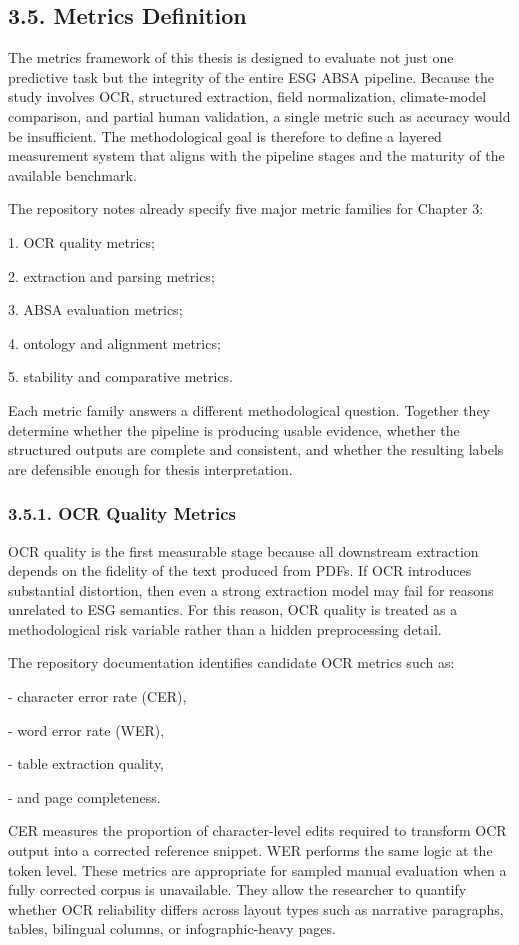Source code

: \documentclass{article}
\begin{document}
\subsection*{ 3.5. Metrics Definition}

The metrics framework of this thesis is designed to evaluate not just one predictive task but the integrity of the entire ESG ABSA pipeline. Because the study involves OCR, structured extraction, field normalization, climate-model comparison, and partial human validation, a single metric such as accuracy would be insufficient. The methodological goal is therefore to define a layered measurement system that aligns with the pipeline stages and the maturity of the available benchmark.

The repository notes already specify five major metric families for Chapter 3:

1. OCR quality metrics;

2. extraction and parsing metrics;

3. ABSA evaluation metrics;

4. ontology and alignment metrics;

5. stability and comparative metrics.

Each metric family answers a different methodological question. Together they determine whether the pipeline is producing usable evidence, whether the structured outputs are complete and consistent, and whether the resulting labels are defensible enough for thesis interpretation.
\subsubsection*{ 3.5.1. OCR Quality Metrics}

OCR quality is the first measurable stage because all downstream extraction depends on the fidelity of the text produced from PDFs. If OCR introduces substantial distortion, then even a strong extraction model may fail for reasons unrelated to ESG semantics. For this reason, OCR quality is treated as a methodological risk variable rather than a hidden preprocessing detail.

The repository documentation identifies candidate OCR metrics such as:

- character error rate (CER),

- word error rate (WER),

- table extraction quality,

- and page completeness.

CER measures the proportion of character-level edits required to transform OCR output into a corrected reference snippet. WER performs the same logic at the token level. These metrics are appropriate for sampled manual evaluation when a fully corrected corpus is unavailable. They allow the researcher to quantify whether OCR reliability differs across layout types such as narrative paragraphs, tables, bilingual columns, or infographic-heavy pages.
\end{document}
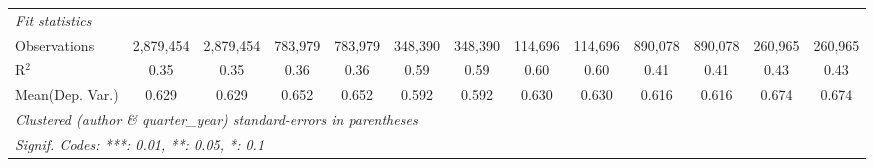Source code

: \begin{tabular}{lcccccccccccc}
   \midrule
   \emph{Fit statistics}\\
   Observations                             & 2,879,454     & 2,879,454    & 783,979       & 783,979      & 348,390 & 348,390     & 114,696       & 114,696     & 890,078       & 890,078  & 260,965       & 260,965\\  
   R$^2$                                    & 0.35          & 0.35         & 0.36          & 0.36         & 0.59    & 0.59        & 0.60          & 0.60        & 0.41          & 0.41     & 0.43          & 0.43\\  
Mean(Dep. Var.) & 0.629 & 0.629 & 0.652 & 0.652 & 0.592 & 0.592 & 0.630 & 0.630 & 0.616 & 0.616 & 0.674 & 0.674 \\
   \midrule \midrule
   \multicolumn{13}{l}{\emph{Clustered (author \& quarter\_year) standard-errors in parentheses}}\\
   \multicolumn{13}{l}{\emph{Signif. Codes: ***: 0.01, **: 0.05, *: 0.1}}\\
\end{tabular}
\par\endgroup
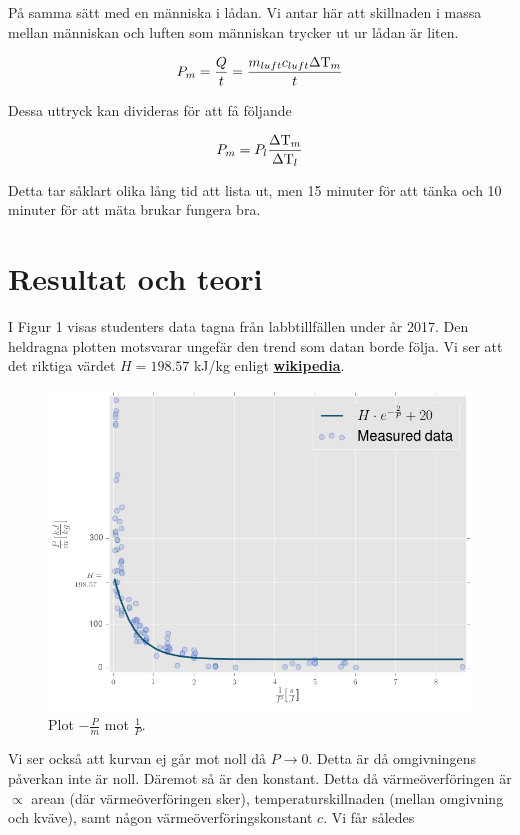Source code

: \documentclass[11pt]{article}
\begin{document}
På samma sätt med en människa i lådan. Vi antar här att skillnaden i massa mellan människan och luften som människan trycker ut ur lådan är liten.

\begin{equation*}
    P_m = \frac{Q}{t} = \frac{m_{luft} c_{luft} \Delta \text T_m}{t}
\end{equation*}

Dessa uttryck kan divideras för att få följande

\begin{equation*}
    P_m = P_l \frac{\Delta \text T_m}{\Delta \text T_l}
\end{equation*}

Detta tar såklart olika lång tid att lista ut, men 15 minuter för att tänka och 10 minuter för att mäta brukar fungera bra.

\section{Resultat och teori}

I Figur 1 visas studenters data tagna från labbtillfällen under år 2017. Den heldragna plotten motsvarar ungefär den trend som datan borde följa. Vi ser att det riktiga värdet $H = 198.57$ kJ/kg enligt \href{https://en.wikipedia.org/wiki/Nitrogen}{\textbf{wikipedia}}.

\begin{figure}[h]
\center
    \includegraphics[width = .75\linewidth]{nitrogenEnthalpy.png}
    \caption{Plot $- \frac{P}{\dot m}$ mot $\frac{1}{P}$.}
\end{figure}

Vi ser också att kurvan ej går mot noll då $P \to 0$. Detta är då omgivningens påverkan inte är noll. Däremot så är den konstant. Detta då värmeöverföringen är $\propto$ arean (där värmeöverföringen sker), temperaturskillnaden (mellan omgivning och kväve), samt någon värmeöverföringskonstant $c$. Vi får således
\end{document}
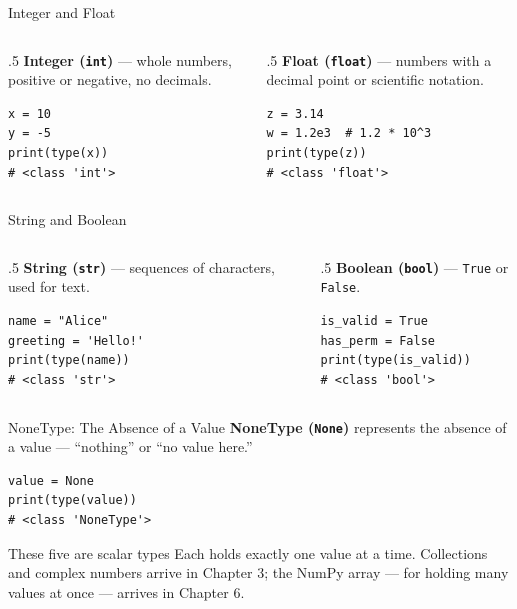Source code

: \documentclass[9pt,aspectratio=169,xcolor=table]{beamer}
\begin{document}
\begin{frame}[fragile]{Integer and Float}
    \leavevmode
    \begin{columns}[t]
        \begin{column}{.5\textwidth}
            \textbf{Integer (\texttt{int})} --- whole numbers, positive or
            negative, no decimals.
\begin{lstlisting}
x = 10
y = -5
print(type(x))
# <class 'int'>
\end{lstlisting}
        \end{column}
        \begin{column}{.5\textwidth}
            \textbf{Float (\texttt{float})} --- numbers with a decimal
            point or scientific notation.
\begin{lstlisting}
z = 3.14
w = 1.2e3  # 1.2 * 10^3
print(type(z))
# <class 'float'>
\end{lstlisting}
        \end{column}
    \end{columns}
\end{frame}

\begin{frame}[fragile]{String and Boolean}
    \leavevmode
    \begin{columns}[t]
        \begin{column}{.5\textwidth}
            \textbf{String (\texttt{str})} --- sequences of characters,
            used for text.
\begin{lstlisting}
name = "Alice"
greeting = 'Hello!'
print(type(name))
# <class 'str'>
\end{lstlisting}
        \end{column}
        \begin{column}{.5\textwidth}
            \textbf{Boolean (\texttt{bool})} --- \texttt{True} or
            \texttt{False}.
\begin{lstlisting}
is_valid = True
has_perm = False
print(type(is_valid))
# <class 'bool'>
\end{lstlisting}
        \end{column}
    \end{columns}
\end{frame}

\begin{frame}[fragile]{NoneType: The Absence of a Value}
    \leavevmode
    \textbf{NoneType (\texttt{None})} represents the absence of a value
    --- ``nothing'' or ``no value here.''

\begin{lstlisting}
value = None
print(type(value))
# <class 'NoneType'>
\end{lstlisting}

    \vspace{3mm}
    \begin{block}{These five are \alert{scalar} types}
        \small Each holds exactly one value at a time. Collections and
        complex numbers arrive in Chapter 3; the NumPy array --- for
        holding many values at once --- arrives in Chapter 6.
    \end{block}
\end{frame}
\end{document}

· · · · ·

[Work required] Return the listing unchanged except for the pictures, which should be dropped.

[Reply]
Source code

: \documentclass{article}
\begin{document}
\subsection*{ 3.5. Metrics Definition}

The metrics framework of this thesis is designed to evaluate not just one predictive task but the integrity of the entire ESG ABSA pipeline. Because the study involves OCR, structured extraction, field normalization, climate-model comparison, and partial human validation, a single metric such as accuracy would be insufficient. The methodological goal is therefore to define a layered measurement system that aligns with the pipeline stages and the maturity of the available benchmark.

The repository notes already specify five major metric families for Chapter 3:

1. OCR quality metrics;

2. extraction and parsing metrics;

3. ABSA evaluation metrics;

4. ontology and alignment metrics;

5. stability and comparative metrics.

Each metric family answers a different methodological question. Together they determine whether the pipeline is producing usable evidence, whether the structured outputs are complete and consistent, and whether the resulting labels are defensible enough for thesis interpretation.
\subsubsection*{ 3.5.1. OCR Quality Metrics}

OCR quality is the first measurable stage because all downstream extraction depends on the fidelity of the text produced from PDFs. If OCR introduces substantial distortion, then even a strong extraction model may fail for reasons unrelated to ESG semantics. For this reason, OCR quality is treated as a methodological risk variable rather than a hidden preprocessing detail.

The repository documentation identifies candidate OCR metrics such as:

- character error rate (CER),

- word error rate (WER),

- table extraction quality,

- and page completeness.

CER measures the proportion of character-level edits required to transform OCR output into a corrected reference snippet. WER performs the same logic at the token level. These metrics are appropriate for sampled manual evaluation when a fully corrected corpus is unavailable. They allow the researcher to quantify whether OCR reliability differs across layout types such as narrative paragraphs, tables, bilingual columns, or infographic-heavy pages.
\end{document}
Source code

: \begin{tabular}{lcccccccccccc}
   \midrule
   \emph{Fit statistics}\\
   Observations                             & 2,879,454     & 2,879,454    & 783,979       & 783,979      & 348,390 & 348,390     & 114,696       & 114,696     & 890,078       & 890,078  & 260,965       & 260,965\\  
   R$^2$                                    & 0.35          & 0.35         & 0.36          & 0.36         & 0.59    & 0.59        & 0.60          & 0.60        & 0.41          & 0.41     & 0.43          & 0.43\\  
Mean(Dep. Var.) & 0.629 & 0.629 & 0.652 & 0.652 & 0.592 & 0.592 & 0.630 & 0.630 & 0.616 & 0.616 & 0.674 & 0.674 \\
   \midrule \midrule
   \multicolumn{13}{l}{\emph{Clustered (author \& quarter\_year) standard-errors in parentheses}}\\
   \multicolumn{13}{l}{\emph{Signif. Codes: ***: 0.01, **: 0.05, *: 0.1}}\\
\end{tabular}
\par\endgroup
Source code

: \documentclass[11pt]{article}
\begin{document}
På samma sätt med en människa i lådan. Vi antar här att skillnaden i massa mellan människan och luften som människan trycker ut ur lådan är liten.

\begin{equation*}
    P_m = \frac{Q}{t} = \frac{m_{luft} c_{luft} \Delta \text T_m}{t}
\end{equation*}

Dessa uttryck kan divideras för att få följande

\begin{equation*}
    P_m = P_l \frac{\Delta \text T_m}{\Delta \text T_l}
\end{equation*}

Detta tar såklart olika lång tid att lista ut, men 15 minuter för att tänka och 10 minuter för att mäta brukar fungera bra.

\section{Resultat och teori}

I Figur 1 visas studenters data tagna från labbtillfällen under år 2017. Den heldragna plotten motsvarar ungefär den trend som datan borde följa. Vi ser att det riktiga värdet $H = 198.57$ kJ/kg enligt \href{https://en.wikipedia.org/wiki/Nitrogen}{\textbf{wikipedia}}.

\begin{figure}[h]
\center
    \includegraphics[width = .75\linewidth]{nitrogenEnthalpy.png}
    \caption{Plot $- \frac{P}{\dot m}$ mot $\frac{1}{P}$.}
\end{figure}

Vi ser också att kurvan ej går mot noll då $P \to 0$. Detta är då omgivningens påverkan inte är noll. Däremot så är den konstant. Detta då värmeöverföringen är $\propto$ arean (där värmeöverföringen sker), temperaturskillnaden (mellan omgivning och kväve), samt någon värmeöverföringskonstant $c$. Vi får således
\end{document}
Source code

: \documentclass[9pt,aspectratio=169,xcolor=table]{beamer}
\begin{document}
\begin{frame}[fragile]{Integer and Float}
    \leavevmode
    \begin{columns}[t]
        \begin{column}{.5\textwidth}
            \textbf{Integer (\texttt{int})} --- whole numbers, positive or
            negative, no decimals.
\begin{lstlisting}
x = 10
y = -5
print(type(x))
# <class 'int'>
\end{lstlisting}
        \end{column}
        \begin{column}{.5\textwidth}
            \textbf{Float (\texttt{float})} --- numbers with a decimal
            point or scientific notation.
\begin{lstlisting}
z = 3.14
w = 1.2e3  # 1.2 * 10^3
print(type(z))
# <class 'float'>
\end{lstlisting}
        \end{column}
    \end{columns}
\end{frame}

\begin{frame}[fragile]{String and Boolean}
    \leavevmode
    \begin{columns}[t]
        \begin{column}{.5\textwidth}
            \textbf{String (\texttt{str})} --- sequences of characters,
            used for text.
\begin{lstlisting}
name = "Alice"
greeting = 'Hello!'
print(type(name))
# <class 'str'>
\end{lstlisting}
        \end{column}
        \begin{column}{.5\textwidth}
            \textbf{Boolean (\texttt{bool})} --- \texttt{True} or
            \texttt{False}.
\begin{lstlisting}
is_valid = True
has_perm = False
print(type(is_valid))
# <class 'bool'>
\end{lstlisting}
        \end{column}
    \end{columns}
\end{frame}

\begin{frame}[fragile]{NoneType: The Absence of a Value}
    \leavevmode
    \textbf{NoneType (\texttt{None})} represents the absence of a value
    --- ``nothing'' or ``no value here.''

\begin{lstlisting}
value = None
print(type(value))
# <class 'NoneType'>
\end{lstlisting}

    \vspace{3mm}
    \begin{block}{These five are \alert{scalar} types}
        \small Each holds exactly one value at a time. Collections and
        complex numbers arrive in Chapter 3; the NumPy array --- for
        holding many values at once --- arrives in Chapter 6.
    \end{block}
\end{frame}
\end{document}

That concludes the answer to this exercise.